Samples of functionalized collagen are identified as AAA-BBBY, whereby AAA indicates the type of collagen used in the synthesis, either in-house isolated type I collagen from rat tails (CRT), or commercially-available type I collagen from calf skin (CCS). BBB designates the system of functionalized collagen, i.e. either GMA- or 4VBC-based system. Y represents the monomer/lysine feed molar ratio of either GMA or 4VBC. In the case of collagen networks, samples are coded as AAAX-BBBY*, whereby ‘*’ denotes a collagen network, X identifies the solution concentration of functionalized collagen, while AAA, BBB and Y have the same meaning as previously-stated.

3.1. Isolation of type I collagen from rat tail tendons

In-house isolated collagen was characterized by SDS page as for its molecular weight distribution (Figure 1). Following electrophoretic denaturation, a mixture of monomeric α-chains (~100 kDa), dimeric β-components (~200 kDa), i.e. two covalently crosslinked α-chains ([α₁(I)]₂), and trimeric γ-components (~300 kDa), consisting of three covalently crosslinked α-chains ([α₁(I)]₂[α₂(I)]) were observed.⁴⁴ Each of these species was identified in the electrophoretic patterns of in-house isolated collagen (CRT-1-3) as well as in the case of commercially-available collagen type I from calf skin (CCS-1-3). Furthermore, a weakly-stained band at around 50 kDa was observed in CRT and in CCS (even if at a lower extent) patterns, likely hinting at a degraded collagen species⁴⁵ formed following sample denaturation as a consequence of the heating step in the preparation of the SDS gel. Overall, CRT accurately displayed electrophoretic reference bands of collagen and was therefore applied as protein backbone for subsequent covalent functionalization.

Figure 1.

SDS-page analysis of standard (S), in-house isolated type I collagen from rat-tail (CRT-1–3), and commercially-available type I collagen from calf skin (CCS-1–3).

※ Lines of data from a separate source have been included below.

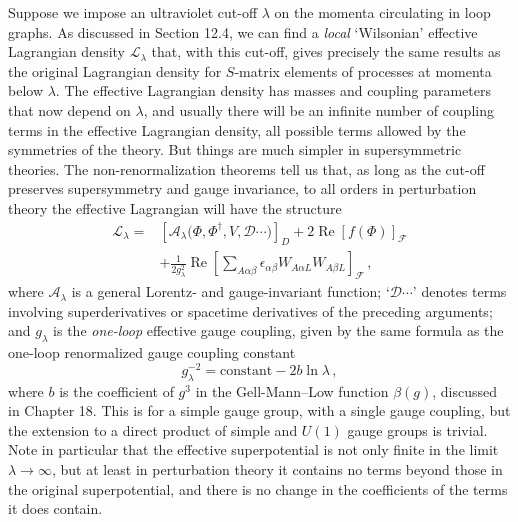 Suppose we impose an ultraviolet cut-off \(\lambda\) on the momenta
circulating in loop graphs. As discussed in Section 12.4, we can find a
\emph{local} `Wilsonian' effective Lagrangian density \(\mathcal{L}_\lambda\)
that, with this cut-off, gives precisely the same results as the original
Lagrangian density for \(S\)-matrix elements of processes at momenta below
\(\lambda\). The effective Lagrangian density has masses and coupling
parameters that now depend on \(\lambda\), and usually there will be an
infinite number of coupling terms in the effective Lagrangian density, all
possible terms allowed by the symmetries of the theory. But things are much
simpler in supersymmetric theories. The non-renormalization theorems tell us
that, as long as the cut-off preserves supersymmetry and gauge invariance, to
all orders in perturbation theory the effective Lagrangian will have the
structure
\begin{equation}
  \begin{aligned}
  \mathcal{L}_\lambda
  ={}&
  \left[
    \mathcal{A}_\lambda
    \bigl(\Phi,\Phi^\dagger,V,\mathcal{D}\cdots\bigr)
  \right]_D
  +2\operatorname{Re}\left[f(\Phi)\right]_{\mathcal{F}}
  \\
  &+\frac{1}{2g_\lambda^2}\operatorname{Re}
  \left[
    \sum_{A\alpha\beta}
    \epsilon_{\alpha\beta}W_{A\alpha L}W_{A\beta L}
  \right]_{\mathcal{F}}\,,
  \end{aligned}
  \tag{27.6.2}\label{eq:27.6.2}
\end{equation}
where \(\mathcal{A}_\lambda\) is a general Lorentz- and gauge-invariant
function; `\(\mathcal{D}\cdots\)' denotes terms involving superderivatives or
spacetime derivatives of the preceding arguments; and \(g_\lambda\) is the
\emph{one-loop} effective gauge coupling, given by the same formula as the
one-loop renormalized gauge coupling constant
\begin{equation}
  g_\lambda^{-2}=\text{constant}-2b\ln\lambda\,,
  \tag{27.6.3}\label{eq:27.6.3}
\end{equation}
where \(b\) is the coefficient of \(g^3\) in the Gell-Mann--Low function
\(\beta(g)\), discussed in Chapter 18. This is for a simple gauge group, with
a single gauge coupling, but the extension to a direct product of simple and
\(U(1)\) gauge groups is trivial. Note in particular that the effective
superpotential is not only finite in the limit \(\lambda\longrightarrow
\infty\), but at least in perturbation theory it contains no terms beyond
those in the original superpotential, and there is no change in the
coefficients of the terms it does contain.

3.2. Chemical functionalization of type I collagen

Collagen functionalization with either 4VBC or GMA occurs via nucleophilic addition of collagen side-terminations to chlorine and epoxy functionalities, respectively. Potential functional groups involved in the reaction include the ε-amino functions of lysine and hydroxylysine, hydroxyl functions of serine, threonine and tyrosine, as well as thiol groups of cysteine. Of these functional groups, ε-amino functions of lysines are known to be highly reactive species and will therefore be predominant, resulting in a chemo-selective reaction (Scheme 2).

Scheme 2.

Synthesis of functionalized and photo-activated systems. Collagen is reacted with 4-vinylbenzyl chloride (4VBC, 1) and glycidyl methacrylate (GMA, 2), respectively. Following UV irradiation of collagen precursors solutions, covalent net-points are introduced between collagen triple helices (), so that photo-crosslinked networks with varied triple-helical architecture are successfully accomplished.

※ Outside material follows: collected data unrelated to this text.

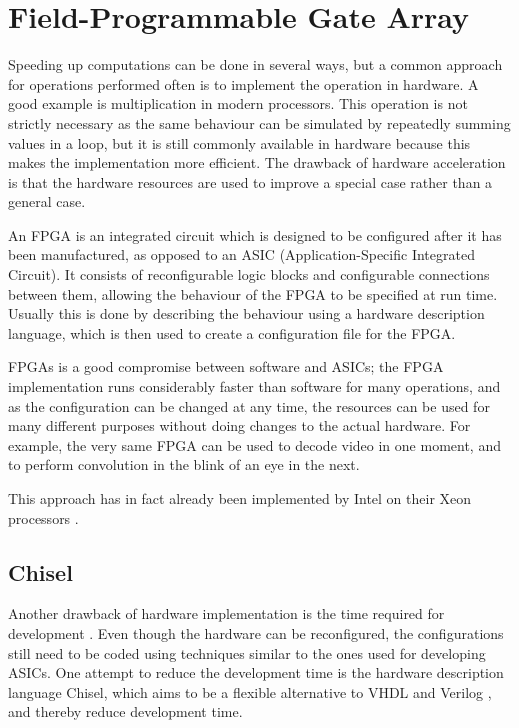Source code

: \section{Field-Programmable Gate Array}
Speeding up computations can be done in several ways, but a common approach for operations performed often is to implement the operation in hardware.
A good example is multiplication in modern processors.
This operation is not strictly necessary as the same behaviour can be simulated by repeatedly summing values in a loop, but it is still commonly available in hardware because this makes the implementation more efficient.
The drawback of hardware acceleration is that the hardware resources are used to improve a special case rather than a general case.

An FPGA is an integrated circuit which is designed to be configured after it has been manufactured, as opposed to an ASIC (Application-Specific Integrated Circuit).
It consists of reconfigurable logic blocks and configurable connections between them, allowing the behaviour of the FPGA to be specified at run time. Usually this is done by describing the behaviour using a hardware description language, which is then used to create a configuration file for the FPGA.

FPGAs is a good compromise between software and ASICs; the FPGA implementation runs considerably faster than software for many operations, and as the configuration can be changed at any time, the resources can be used for many different purposes without doing changes to the actual hardware.
For example, the very same FPGA can be used to decode video in one moment, and to perform convolution in the blink of an eye in the next.

This approach has in fact already been implemented by Intel on their Xeon processors \cite{intelxeonfpga}.

\subsection{Chisel}
Another drawback of hardware implementation is the time required for development \cite{fpgaprosandcons}. 
Even though the hardware can be reconfigured, the configurations still need to be coded using techniques similar to the ones used for developing ASICs.
One attempt to reduce the development time is the hardware description language Chisel, which aims to be a flexible alternative to VHDL and Verilog \cite{chiselpaper}, and thereby reduce development time.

For the reaction to take place, a non-acidic solution pH is crucial in order to avoid amino group protonation and to enhance lysine reactivity. For these reasons, acidic collagen solution was neutralized to pH 7.4. These pH conditions are normally applied to induce collagen fibrillogenesis in vitro, whereby a less transparent, cloudy mixture was observed. This optical observation was confirmed by a rapid increase in solution optical density (Figure 1, Supp. Inf.), thereby suggesting the reconstitution of collagen triple helices into native-type fibrils.⁸ Consequently, a further proof of in-house collagen type I isolation was obtained.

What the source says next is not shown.